What the exercise asks: No pictures should appear in the copy; otherwise retype the entries exactly.

Stored entries
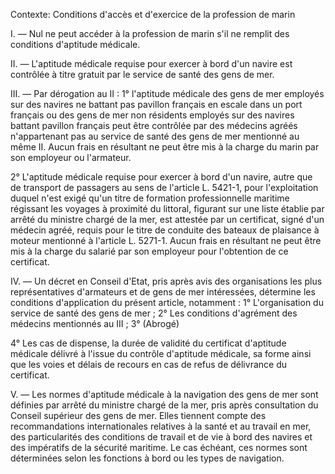 Contexte: Conditions d'accès et d'exercice de la profession de marin

I. — Nul ne peut accéder à la profession de marin s'il ne remplit des conditions d'aptitude médicale.

II. — L'aptitude médicale requise pour exercer à bord d'un navire est contrôlée à titre gratuit par le service de santé des gens de mer.

III. — Par dérogation au II : 1° l'aptitude médicale des gens de mer employés sur des navires ne battant pas pavillon français en escale dans un port français ou des gens de mer non résidents employés sur des navires battant pavillon français peut être contrôlée par des médecins agréés n'appartenant pas au service de santé des gens de mer mentionné au même II. Aucun frais en résultant ne peut être mis à la charge du marin par son employeur ou l'armateur.

2° L'aptitude médicale requise pour exercer à bord d'un navire, autre que de transport de passagers au sens de l'article L. 5421-1, pour l'exploitation duquel n'est exigé qu'un titre de formation professionnelle maritime régissant les voyages à proximité du littoral, figurant sur une liste établie par arrêté du ministre chargé de la mer, est attestée par un certificat, signé d'un médecin agréé, requis pour le titre de conduite des bateaux de plaisance à moteur mentionné à l'article L. 5271-1. Aucun frais en résultant ne peut être mis à la charge du salarié par son employeur pour l'obtention de ce certificat.

IV. — Un décret en Conseil d'Etat, pris après avis des organisations les plus représentatives d'armateurs et de gens de mer intéressées, détermine les conditions d'application du présent article, notamment : 1° L'organisation du service de santé des gens de mer ; 2° Les conditions d'agrément des médecins mentionnés au III ; 3° (Abrogé)

4° Les cas de dispense, la durée de validité du certificat d'aptitude médicale délivré à l'issue du contrôle d'aptitude médicale, sa forme ainsi que les voies et délais de recours en cas de refus de délivrance du certificat.

V. — Les normes d'aptitude médicale à la navigation des gens de mer sont définies par arrêté du ministre chargé de la mer, pris après consultation du Conseil supérieur des gens de mer. Elles tiennent compte des recommandations internationales relatives à la santé et au travail en mer, des particularités des conditions de travail et de vie à bord des navires et des impératifs de la sécurité maritime. Le cas échéant, ces normes sont déterminées selon les fonctions à bord ou les types de navigation.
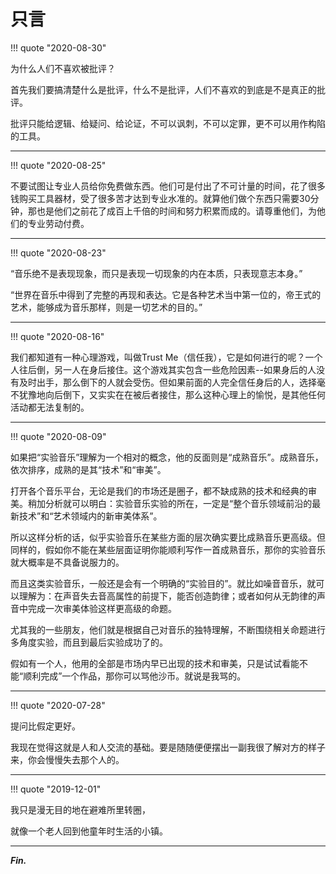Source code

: # 只言

!!! quote "2020-08-30"

为什么人们不喜欢被批评？

首先我们要搞清楚什么是批评，什么不是批评，人们不喜欢的到底是不是真正的批评。

批评只能给逻辑、给疑问、给论证，不可以讽刺，不可以定罪，更不可以用作构陷的工具。

---

!!! quote "2020-08-25"

不要试图让专业人员给你免费做东西。他们可是付出了不可计量的时间，花了很多钱购买工具器材，受了很多苦才达到专业水准的。就算他们做个东西只需要30分钟，那也是他们之前花了成百上千倍的时间和努力积累而成的。请尊重他们，为他们的专业劳动付费。

---

!!! quote "2020-08-23"
 
“音乐绝不是表现现象，而只是表现一切现象的内在本质，只表现意志本身。”

“世界在音乐中得到了完整的再现和表达。它是各种艺术当中第一位的，帝王式的艺术，能够成为音乐那样，则是一切艺术的目的。”

---

!!! quote "2020-08-16"

我们都知道有一种心理游戏，叫做Trust Me（信任我），它是如何进行的呢？一个人往后倒，另一人在身后接住。这个游戏其实包含一些危险因素--如果身后的人没有及时出手，那么倒下的人就会受伤。但如果前面的人完全信任身后的人，选择毫不犹豫地向后倒下，又实实在在被后者接住，那么这种心理上的愉悦，是其他任何活动都无法复制的。

---

!!! quote "2020-08-09"

如果把“实验音乐”理解为一个相对的概念，他的反面则是“成熟音乐”。成熟音乐，依次排序，成熟的是其“技术”和“审美”。

打开各个音乐平台，无论是我们的市场还是圈子，都不缺成熟的技术和经典的审美。稍加分析就可以明白：实验音乐实验的所在，一定是“整个音乐领域前沿的最新技术”和“艺术领域内的新审美体系”。

所以这样分析的话，似乎实验音乐在某些方面的层次确实要比成熟音乐更高级。但同样的，假如你不能在某些层面证明你能顺利写作一首成熟音乐，那你的实验音乐就大概率是不具备说服力的。

而且这类实验音乐，一般还是会有一个明确的“实验目的”。就比如噪音音乐，就可以理解为：在声音失去音高属性的前提下，能否创造韵律；或者如何从无韵律的声音中完成一次审美体验这样更高级的命题。

尤其我的一些朋友，他们就是根据自己对音乐的独特理解，不断围绕相关命题进行多角度实验，而且到最后实验成功了的。

假如有一个人，他用的全部是市场内早已出现的技术和审美，只是试试看能不能“顺利完成”一个作品，那你可以骂他沙币。就说是我骂的。

---

!!! quote "2020-07-28"

提问比假定更好。
 
我现在觉得这就是人和人交流的基础。要是随随便便摆出一副我很了解对方的样子来，你会慢慢失去那个人的。

---

!!! quote "2019-12-01"

我只是漫无目的地在避难所里转圈，
 
就像一个老人回到他童年时生活的小镇。

---

**_Fin._**
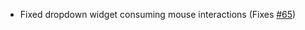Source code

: * Fixed dropdown widget consuming mouse interactions (Fixes [#65](https://github.com/replaceitem/symbol-chat/issues/65))
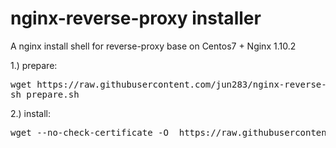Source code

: # nginx-reverse-proxy installer
A nginx install shell for reverse-proxy base on Centos7 + Nginx 1.10.2

1.) prepare:

<pre>
wget https://raw.githubusercontent.com/jun283/nginx-reverse-proxy/master/prepare.sh
sh prepare.sh
</pre>

2.) install:

<pre>
wget --no-check-certificate -O  https://raw.githubusercontent.com/jun283/nginx-reverse-proxy/master/install.sh | sh
</pre>
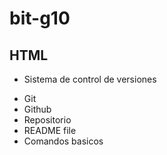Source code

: # bit-g10
## HTML
* Sistema de control de versiones
 - Git
 - Github
 - Repositorio
 - README file
 - Comandos basicos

Response below:
 Contexte: Conditions d'accès et d'exercice de la profession de marin

I. — Nul ne peut accéder à la profession de marin s'il ne remplit des conditions d'aptitude médicale.

II. — L'aptitude médicale requise pour exercer à bord d'un navire est contrôlée à titre gratuit par le service de santé des gens de mer.

III. — Par dérogation au II : 1° l'aptitude médicale des gens de mer employés sur des navires ne battant pas pavillon français en escale dans un port français ou des gens de mer non résidents employés sur des navires battant pavillon français peut être contrôlée par des médecins agréés n'appartenant pas au service de santé des gens de mer mentionné au même II. Aucun frais en résultant ne peut être mis à la charge du marin par son employeur ou l'armateur.

2° L'aptitude médicale requise pour exercer à bord d'un navire, autre que de transport de passagers au sens de l'article L. 5421-1, pour l'exploitation duquel n'est exigé qu'un titre de formation professionnelle maritime régissant les voyages à proximité du littoral, figurant sur une liste établie par arrêté du ministre chargé de la mer, est attestée par un certificat, signé d'un médecin agréé, requis pour le titre de conduite des bateaux de plaisance à moteur mentionné à l'article L. 5271-1. Aucun frais en résultant ne peut être mis à la charge du salarié par son employeur pour l'obtention de ce certificat.

IV. — Un décret en Conseil d'Etat, pris après avis des organisations les plus représentatives d'armateurs et de gens de mer intéressées, détermine les conditions d'application du présent article, notamment : 1° L'organisation du service de santé des gens de mer ; 2° Les conditions d'agrément des médecins mentionnés au III ; 3° (Abrogé)

4° Les cas de dispense, la durée de validité du certificat d'aptitude médicale délivré à l'issue du contrôle d'aptitude médicale, sa forme ainsi que les voies et délais de recours en cas de refus de délivrance du certificat.

V. — Les normes d'aptitude médicale à la navigation des gens de mer sont définies par arrêté du ministre chargé de la mer, pris après consultation du Conseil supérieur des gens de mer. Elles tiennent compte des recommandations internationales relatives à la santé et au travail en mer, des particularités des conditions de travail et de vie à bord des navires et des impératifs de la sécurité maritime. Le cas échéant, ces normes sont déterminées selon les fonctions à bord ou les types de navigation.
Source code

: # 只言

!!! quote "2020-08-30"

为什么人们不喜欢被批评？

首先我们要搞清楚什么是批评，什么不是批评，人们不喜欢的到底是不是真正的批评。

批评只能给逻辑、给疑问、给论证，不可以讽刺，不可以定罪，更不可以用作构陷的工具。

---

!!! quote "2020-08-25"

不要试图让专业人员给你免费做东西。他们可是付出了不可计量的时间，花了很多钱购买工具器材，受了很多苦才达到专业水准的。就算他们做个东西只需要30分钟，那也是他们之前花了成百上千倍的时间和努力积累而成的。请尊重他们，为他们的专业劳动付费。

---

!!! quote "2020-08-23"
 
“音乐绝不是表现现象，而只是表现一切现象的内在本质，只表现意志本身。”

“世界在音乐中得到了完整的再现和表达。它是各种艺术当中第一位的，帝王式的艺术，能够成为音乐那样，则是一切艺术的目的。”

---

!!! quote "2020-08-16"

我们都知道有一种心理游戏，叫做Trust Me（信任我），它是如何进行的呢？一个人往后倒，另一人在身后接住。这个游戏其实包含一些危险因素--如果身后的人没有及时出手，那么倒下的人就会受伤。但如果前面的人完全信任身后的人，选择毫不犹豫地向后倒下，又实实在在被后者接住，那么这种心理上的愉悦，是其他任何活动都无法复制的。

---

!!! quote "2020-08-09"

如果把“实验音乐”理解为一个相对的概念，他的反面则是“成熟音乐”。成熟音乐，依次排序，成熟的是其“技术”和“审美”。

打开各个音乐平台，无论是我们的市场还是圈子，都不缺成熟的技术和经典的审美。稍加分析就可以明白：实验音乐实验的所在，一定是“整个音乐领域前沿的最新技术”和“艺术领域内的新审美体系”。

所以这样分析的话，似乎实验音乐在某些方面的层次确实要比成熟音乐更高级。但同样的，假如你不能在某些层面证明你能顺利写作一首成熟音乐，那你的实验音乐就大概率是不具备说服力的。

而且这类实验音乐，一般还是会有一个明确的“实验目的”。就比如噪音音乐，就可以理解为：在声音失去音高属性的前提下，能否创造韵律；或者如何从无韵律的声音中完成一次审美体验这样更高级的命题。

尤其我的一些朋友，他们就是根据自己对音乐的独特理解，不断围绕相关命题进行多角度实验，而且到最后实验成功了的。

假如有一个人，他用的全部是市场内早已出现的技术和审美，只是试试看能不能“顺利完成”一个作品，那你可以骂他沙币。就说是我骂的。

---

!!! quote "2020-07-28"

提问比假定更好。
 
我现在觉得这就是人和人交流的基础。要是随随便便摆出一副我很了解对方的样子来，你会慢慢失去那个人的。

---

!!! quote "2019-12-01"

我只是漫无目的地在避难所里转圈，
 
就像一个老人回到他童年时生活的小镇。

---

**_Fin._**
Source code

: * Fixed dropdown widget consuming mouse interactions (Fixes [#65](https://github.com/replaceitem/symbol-chat/issues/65))
Source code

: # nginx-reverse-proxy installer
A nginx install shell for reverse-proxy base on Centos7 + Nginx 1.10.2

1.) prepare:

<pre>
wget https://raw.githubusercontent.com/jun283/nginx-reverse-proxy/master/prepare.sh
sh prepare.sh
</pre>

2.) install:

<pre>
wget --no-check-certificate -O  https://raw.githubusercontent.com/jun283/nginx-reverse-proxy/master/install.sh | sh
</pre>
Source code

: # bit-g10
## HTML
* Sistema de control de versiones
 - Git
 - Github
 - Repositorio
 - README file
 - Comandos basicos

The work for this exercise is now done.